XXLMag.com: Did you custom fit this verse for what Lecrae was doing, or is it more indicative of the space you’re in right now?
No Malice: I didn’t actually custom fit that rhyme for Lecrae. It’s basically the space that I’m at—what I’m doing these days. I can pretty much find my way around any topic, but ’Crae was just like, “Do your thing,” and he didn’t give me any guidelines.
You talk about conquering your giants. What are those giants?
When I said in that verse, “Conquering my giants,” what I meant by that is it’s a lot of, I guess, stigmas or things that you may have been accustomed to that, as far as I’m concerned—[I’m] just doing things a lot differently and contrary to what my fans have known me for, or contrary to what my fans have seen me do and the things I represent.
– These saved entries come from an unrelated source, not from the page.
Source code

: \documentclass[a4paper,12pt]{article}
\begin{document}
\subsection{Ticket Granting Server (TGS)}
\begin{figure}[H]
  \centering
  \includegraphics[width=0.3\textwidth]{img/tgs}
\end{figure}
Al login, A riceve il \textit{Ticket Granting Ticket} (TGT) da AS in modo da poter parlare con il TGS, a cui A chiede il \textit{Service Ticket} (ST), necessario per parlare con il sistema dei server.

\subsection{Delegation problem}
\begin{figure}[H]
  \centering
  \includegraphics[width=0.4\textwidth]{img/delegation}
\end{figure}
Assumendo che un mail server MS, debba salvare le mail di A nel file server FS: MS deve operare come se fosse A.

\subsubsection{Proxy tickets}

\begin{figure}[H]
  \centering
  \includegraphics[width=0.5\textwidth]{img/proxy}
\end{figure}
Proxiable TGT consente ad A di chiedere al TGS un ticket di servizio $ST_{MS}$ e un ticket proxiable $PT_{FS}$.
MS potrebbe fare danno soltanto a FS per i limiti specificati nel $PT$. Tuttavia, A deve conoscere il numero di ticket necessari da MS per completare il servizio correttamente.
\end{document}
To have the change of heart that I have, and to have to go back and redo it, and do it publicly, and do it in such a way that, for the most part, is not popular, and is definitely going against what I guess the norm would be. But I feel so strongly about it—I’m so convicted by my beliefs and my thoughts—to come back into this arena and share my thoughts now is just something I gotta do. No matter who may not like it or who may not understand.
Has there been much push back from fans or other people?
I really haven’t. It says a lot for going with your heart, being true to yourself. You might have thought initially, before I had made this change, that everybody would come against you. But it really hasn’t been that way. I’m happy with my new movement. My fans definitely got my back. I even got more fans, and I get a lot of support.
Later, you say “32 years made us all reconsider.” What is that in reference to?
When I say, “32 years made us all reconsider,” that is my manager, Anthony Gonzales, he got sentenced to 32 years. All of our friends that were down with us from the very beginning [did, too]. I’m talking about people that we consider family. They are family—Christmases, Thanksgivings, birthdays, kids’ birthdays, picnics, families together. That’s what we did. Traveled overseas together. They been with us through this whole journey with our rap careers. To see them all get indicted, and to see them all go to jail to the tune of 32 years—we had a lot of fun, but we didn’t do anything that warranted 32 years. Or, we didn’t do anything that was that much fun that warranted 32 years. It took ten years for everything that we celebrated to come back and bite us. I can only imagine the amount of people that it affected other than ourselves. From the first time our album dropped [to] ten year [later in] 2009, and we’re getting affected, it’s got to be tons of other people that were affected. So when the judge slams that gavel and says 32 years, it definitely made us rethink things.